Nikon's photo encryption reported broken

Proprietary encryption format used in some high-end cameras appears to be toast, clearing the way for third-party image software.

Declan McCullagh Former Senior Writer
Declan McCullagh is the chief political correspondent for CNET. You can e-mail him or follow him on Twitter as declanm. Declan previously was a reporter for Time and the Washington bureau chief for Wired and wrote the Taking Liberties section and Other People's Money column for CBS News' Web site.
Declan McCullagh
3 min read
A Massachusetts programmer says he has broken a proprietary encryption code that has effectively forced some Nikon digital camera owners to use the company's own software.

Because Nikon scrambled a portion of the file, legal worries have kept third-party developers like Adobe Systems from supporting Nikon's uncompressed "raw" photos in their software. Nikon sells its Nikon Capture utility for $100.

"It's an open format now," said programmer Dave Coffin, who posted the decryption code on his Web site this week. "I broke that encryption--I reverse-engineered it."

Dave Coffin
Code breaker and author of "dcraw"

Coffin gained some fame in digital photography circles as the author of the popular Dcraw utility, which translates raw images from cameras, including ones made by Nikon, Canon and Kodak, into a nonproprietary format. Raw images are prized by serious photographers because, unlike JPEG files, there's no loss in quality.

Nikon's encryption, found in the high-end D2X and D2H cameras, drew attention last weekend thanks to a post on an Adobe forum by Photoshop creator Thomas Knoll.

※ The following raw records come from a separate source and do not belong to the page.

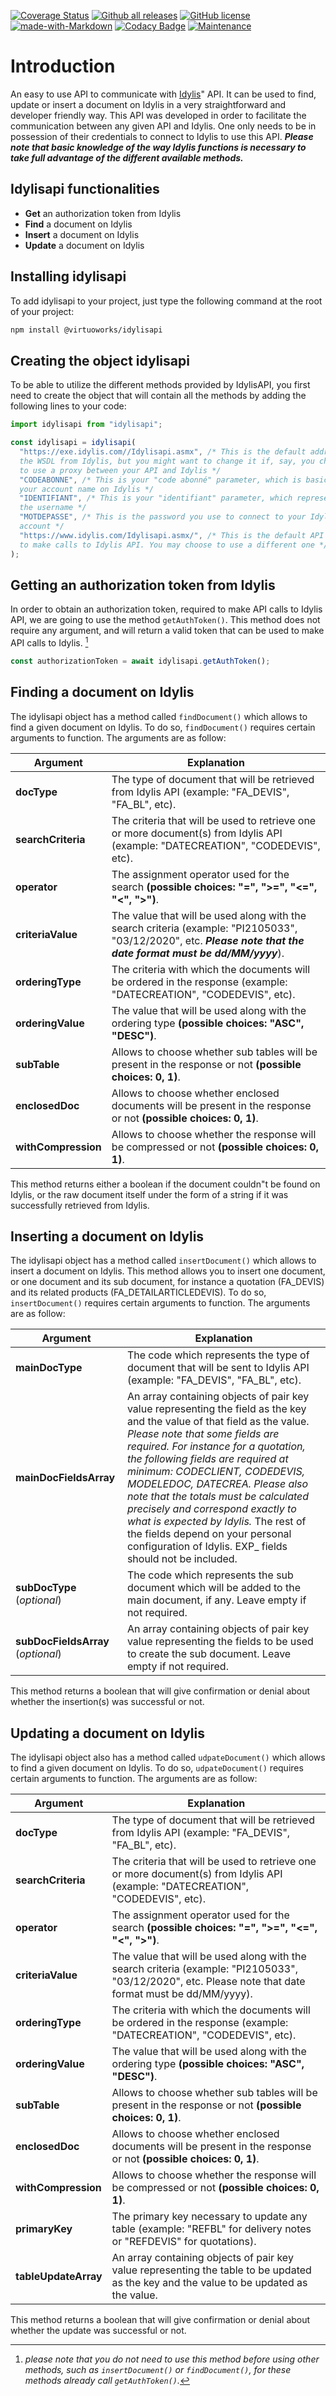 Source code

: [![Coverage Status](https://coveralls.io/repos/github/VirtuoWorks/idylisapi/badge.svg?branch=main)](https://coveralls.io/github/VirtuoWorks/idylisapi?branch=main)
[![Github all releases](https://img.shields.io/github/downloads/VirtuoWorks/idylisapi/total.svg)](https://github.com/VirtuoWorks/idylisapi/releases/)
[![GitHub license](https://img.shields.io/github/license/VirtuoWorks/idylisapi.svg)](https://github.com/VirtuoWorks/idylisapi/main/LICENSE)
[![made-with-Markdown](https://img.shields.io/badge/Made%20with-Markdown-1f425f.svg)](http://commonmark.org)
[![Codacy Badge](https://app.codacy.com/project/badge/Grade/fdc9b9088db54e40b504eac2bdb9e469)](https://www.codacy.com/gh/VirtuoWorks/idylisapi/dashboard?utm_source=github.com&amp;utm_medium=referral&amp;utm_content=VirtuoWorks/idylisapi&amp;utm_campaign=Badge_Grade)
[![Maintenance](https://img.shields.io/badge/Maintained%3F-yes-green.svg)](https://github.com/VirtuoWorks/idylisapi/graphs/commit-activity)

# Introduction
An easy to use API to communicate with [Idylis](https://www.idylis.com/index)" API.
It can be used to find, update or insert a document on Idylis in a very straightforward and developer friendly way.
This API was developed in order to facilitate the communication between any given API and Idylis. 
One only needs to be in possession of their credentials to connect to Idylis to use this API.
_**Please note that basic knowledge of the way Idylis functions is necessary to take full advantage of the different available methods.**_

## Idylisapi functionalities

-   **Get** an authorization token from Idylis
-   **Find** a document on Idylis
-   **Insert** a document on Idylis
-   **Update** a document on Idylis

## Installing idylisapi

To add idylisapi to your project, just type the following command at the root of your project:

```bash
npm install @virtuoworks/idylisapi
```

## Creating the object idylisapi

To be able to utilize the different methods provided by IdylisAPI, you first need to create the object that will contain all the methods by adding the following lines to your code:

```javascript
import idylisapi from "idylisapi";

const idylisapi = idylisapi(
  "https://exe.idylis.com//Idylisapi.asmx", /* This is the default address to get
  the WSDL from Idylis, but you might want to change it if, say, you choose
  to use a proxy between your API and Idylis */
  "CODEABONNE", /* This is your "code abonné" parameter, which is basically
  your account name on Idylis */
  "IDENTIFIANT", /* This is your "identifiant" parameter, which represents
  the username */
  "MOTDEPASSE", /* This is the password you use to connect to your Idylis
  account */
  "https://www.idylis.com/Idylisapi.asmx/", /* This is the default API end point
  to make calls to Idylis API. You may choose to use a different one */
);
```

## Getting an authorization token from Idylis

In order to obtain an authorization token, required to make API calls to Idylis API, we are going to use the method ```getAuthToken()```. This method does not require any argument, and will return a valid token that can be used to make API calls to Idylis. [^1]

```javascript
const authorizationToken = await idylisapi.getAuthToken();
```

[^1]: *please note that you do not need to use this method before using other methods, such as ```insertDocument()``` or ```findDocument()```, for these methods already call ```getAuthToken()```.*

## Finding a document on Idylis

The idylisapi object has a method called ```findDocument()``` which allows to find a given document on Idylis. To do so, ```findDocument()``` requires certain arguments to function. The arguments are as follow:

| Argument | Explanation |
| -------- | ----------- |
| **docType** | The type of document that will be retrieved from Idylis API (example: "FA_DEVIS", "FA_BL", etc). |
| **searchCriteria** | The criteria that will be used to retrieve one or more document(s) from Idylis API (example: "DATECREATION", "CODEDEVIS", etc). |
| **operator** | The assignment operator used for the search **(possible choices: "=", ">=", "<=", "<", ">")**. |
| **criteriaValue** | The value that will be used along with the search criteria (example: "PI2105033", "03/12/2020", etc. _**Please note that the date format must be dd/MM/yyyy**_). |
| **orderingType** | The criteria with which the documents will be ordered in the response (example: "DATECREATION", "CODEDEVIS", etc). |
| **orderingValue** | The value that will be used along with the ordering type **(possible choices: "ASC", "DESC")**. |
| **subTable** | Allows to choose whether sub tables will be present in the response or not **(possible choices: 0, 1)**. |
| **enclosedDoc** | Allows to choose whether enclosed documents will be present in the response or not **(possible choices: 0, 1)**. |
| **withCompression** | Allows to choose whether the response will be compressed or not **(possible choices: 0, 1)**. |

This method returns either a boolean if the document couldn"t be found on Idylis, or the raw document itself under the form of a string if it was successfully retrieved from Idylis.

## Inserting a document on Idylis

The idylisapi object has a method called ```insertDocument()``` which allows to insert a document on Idylis. This method allows you to insert one document, or one document and its sub document, for instance a quotation (FA_DEVIS) and its related products (FA_DETAILARTICLEDEVIS).
To do so, ```insertDocument()``` requires certain arguments to function. The arguments are as follow:

| Argument | Explanation |
| -------- | ----------- |
| **mainDocType** | The code which represents the type of document that will be sent to Idylis API (example: "FA_DEVIS", "FA_BL", etc). |
| **mainDocFieldsArray** | An array containing objects of pair key value representing the field as the key and the value of that field as the value. _Please note that some fields are required. For instance for a quotation, the following fields are required at minimum: CODECLIENT, CODEDEVIS, MODELEDOC, DATECREA. Please also note that the totals must be calculated precisely and correspond exactly to what is expected by Idylis._ The rest of the fields depend on your personal configuration of Idylis. EXP_ fields should not be included. |
| **subDocType** (_optional_)| The code which represents the sub document which will be added to the main document, if any. Leave empty if not required. |
| **subDocFieldsArray** (_optional_)| An array containing objects of pair key value representing the fields to be used to create the sub document. Leave empty if not required. |

This method returns a boolean that will give confirmation or denial about whether the insertion(s) was successful or not.

## Updating a document on Idylis

The idylisapi object also has a method called ```udpateDocument()``` which allows to find a given document on Idylis. To do so, ```udpateDocument()``` requires certain arguments to function. The arguments are as follow:

| Argument | Explanation |
| -------- | ----------- |
| **docType** | The type of document that will be retrieved from Idylis API (example: "FA_DEVIS", "FA_BL", etc). |
| **searchCriteria** | The criteria that will be used to retrieve one or more document(s) from Idylis API (example: "DATECREATION", "CODEDEVIS", etc). |
| **operator** | The assignment operator used for the search **(possible choices: "=", ">=", "<=", "<", ">")**. |
| **criteriaValue** | The value that will be used along with the search criteria (example: "PI2105033", "03/12/2020", etc. Please note that date format must be dd/MM/yyyy). |
| **orderingType** | The criteria with which the documents will be ordered in the response (example: "DATECREATION", "CODEDEVIS", etc). |
| **orderingValue** | The value that will be used along with the ordering type **(possible choices: "ASC", "DESC")**. |
| **subTable** | Allows to choose whether sub tables will be present in the response or not **(possible choices: 0, 1)**. |
| **enclosedDoc** | Allows to choose whether enclosed documents will be present in the response or not **(possible choices: 0, 1)**. |
| **withCompression** | Allows to choose whether the response will be compressed or not **(possible choices: 0, 1)**. |
| **primaryKey** | The primary key necessary to update any table (example: "REFBL" for delivery notes or "REFDEVIS" for quotations). |
| **tableUpdateArray** | An array containing objects of pair key value representing the table to be updated as the key and the value to be updated as the value. |

This method returns a boolean that will give confirmation or denial about whether the update was successful or not. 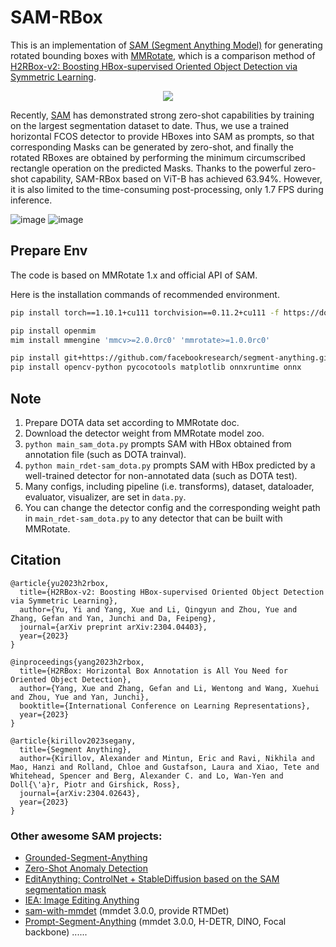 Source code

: # SAM-RBox 
This is an implementation of [SAM (Segment Anything Model)](https://github.com/facebookresearch/segment-anything) for generating rotated bounding boxes with [MMRotate](https://github.com/open-mmlab/mmrotate), which is a comparison method of [H2RBox-v2: Boosting HBox-supervised Oriented Object Detection via Symmetric Learning](https://arxiv.org/abs/2304.04403).

<div align=center>
<img src="https://user-images.githubusercontent.com/79644233/231636420-8b7f81f3-51d2-439c-87cc-6f7eebd32193.png"/>
</div>

Recently, [SAM](https://arxiv.org/abs/2304.02643) has demonstrated strong zero-shot capabilities by training on the largest segmentation dataset to date. Thus, we use a trained horizontal FCOS detector to provide HBoxes into SAM as prompts, so that corresponding Masks can be generated by zero-shot, and finally the rotated RBoxes are obtained by performing the minimum circumscribed rectangle operation on the predicted Masks. Thanks to the powerful zero-shot capability, SAM-RBox based on ViT-B has achieved 63.94%. However, it is also limited to the time-consuming post-processing, only 1.7 FPS during inference.


![image](https://user-images.githubusercontent.com/79644233/230732578-649086b4-7720-4450-9e87-25873bec07cb.png)
![image](https://user-images.githubusercontent.com/29257168/230749605-f6584336-a69b-47e8-95ab-87669ca9baf0.png)

## Prepare Env

The code is based on MMRotate 1.x and official API of SAM.

Here is the installation commands of recommended environment.
```bash
pip install torch==1.10.1+cu111 torchvision==0.11.2+cu111 -f https://download.pytorch.org/whl/cu111/torch_stable.html

pip install openmim
mim install mmengine 'mmcv>=2.0.0rc0' 'mmrotate>=1.0.0rc0'

pip install git+https://github.com/facebookresearch/segment-anything.git
pip install opencv-python pycocotools matplotlib onnxruntime onnx
```

## Note
1. Prepare DOTA data set according to MMRotate doc.
2. Download the detector weight from MMRotate model zoo.
3. `python main_sam_dota.py` prompts SAM with HBox obtained from annotation file (such as DOTA trainval).
4. `python main_rdet-sam_dota.py` prompts SAM with HBox predicted by a well-trained detector for non-annotated data (such as DOTA test).
5. Many configs, including pipeline (i.e. transforms), dataset, dataloader, evaluator, visualizer, are set in `data.py`.
6. You can change the detector config and the corresponding weight path in `main_rdet-sam_dota.py` to any detector that can be built with MMRotate.

## Citation
```
@article{yu2023h2rbox,
  title={H2RBox-v2: Boosting HBox-supervised Oriented Object Detection via Symmetric Learning},
  author={Yu, Yi and Yang, Xue and Li, Qingyun and Zhou, Yue and Zhang, Gefan and Yan, Junchi and Da, Feipeng},
  journal={arXiv preprint arXiv:2304.04403},
  year={2023}
}

@inproceedings{yang2023h2rbox,
  title={H2RBox: Horizontal Box Annotation is All You Need for Oriented Object Detection},
  author={Yang, Xue and Zhang, Gefan and Li, Wentong and Wang, Xuehui and Zhou, Yue and Yan, Junchi},
  booktitle={International Conference on Learning Representations},
  year={2023}
}

@article{kirillov2023segany,
  title={Segment Anything}, 
  author={Kirillov, Alexander and Mintun, Eric and Ravi, Nikhila and Mao, Hanzi and Rolland, Chloe and Gustafson, Laura and Xiao, Tete and Whitehead, Spencer and Berg, Alexander C. and Lo, Wan-Yen and Doll{\'a}r, Piotr and Girshick, Ross},
  journal={arXiv:2304.02643},
  year={2023}
}
```

### Other awesome SAM projects:
- [Grounded-Segment-Anything](https://github.com/IDEA-Research/Grounded-Segment-Anything)
- [Zero-Shot Anomaly Detection](https://github.com/caoyunkang/GroundedSAM-zero-shot-anomaly-detection)
- [EditAnything: ControlNet + StableDiffusion based on the SAM segmentation mask](https://github.com/sail-sg/EditAnything)
- [IEA: Image Editing Anything](https://github.com/feizc/IEA)
- [sam-with-mmdet](https://github.com/liuyanyi/sam-with-mmdet) (mmdet 3.0.0, provide RTMDet)
- [Prompt-Segment-Anything](https://github.com/RockeyCoss/Prompt-Segment-Anything) (mmdet 3.0.0, H-DETR, DINO, Focal backbone)
......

He warned that Adobe could not fully support the Nikon files in its Camera Raw software--by decrypting the encoded white balance information--for fear of violating the controversial Digital Millennium Copyright Act.

"Nikon might consider breaking the white balance encryption a violation of DMCA, and sue Adobe," Knoll wrote. "Adobe is a large company with deep pockets...and it is unlikely we would run the legal risk of breaking the white balance encryption unless we can get some assurance from Nikon that they will not sue Adobe for doing so."

Coffin said that the publication of his discovery may let Adobe include support for Nikon's file format in the next version of Camera Raw without violating the DMCA. "Adobe has a very cautious legal team," he said. "In fact, all of their engineers are forbidden from doing any decompilation whatsoever."

Neither Nikon nor Adobe responded to repeated requests for comment.

Nikon's white-balance encryption had hindered photographers who preferred other, sometimes faster or more capable, image conversion software by making it infeasible to convert large numbers of images. Canon--which bundles its raw conversion software with its cameras and does not charge extra--does not encrypt its photo metadata.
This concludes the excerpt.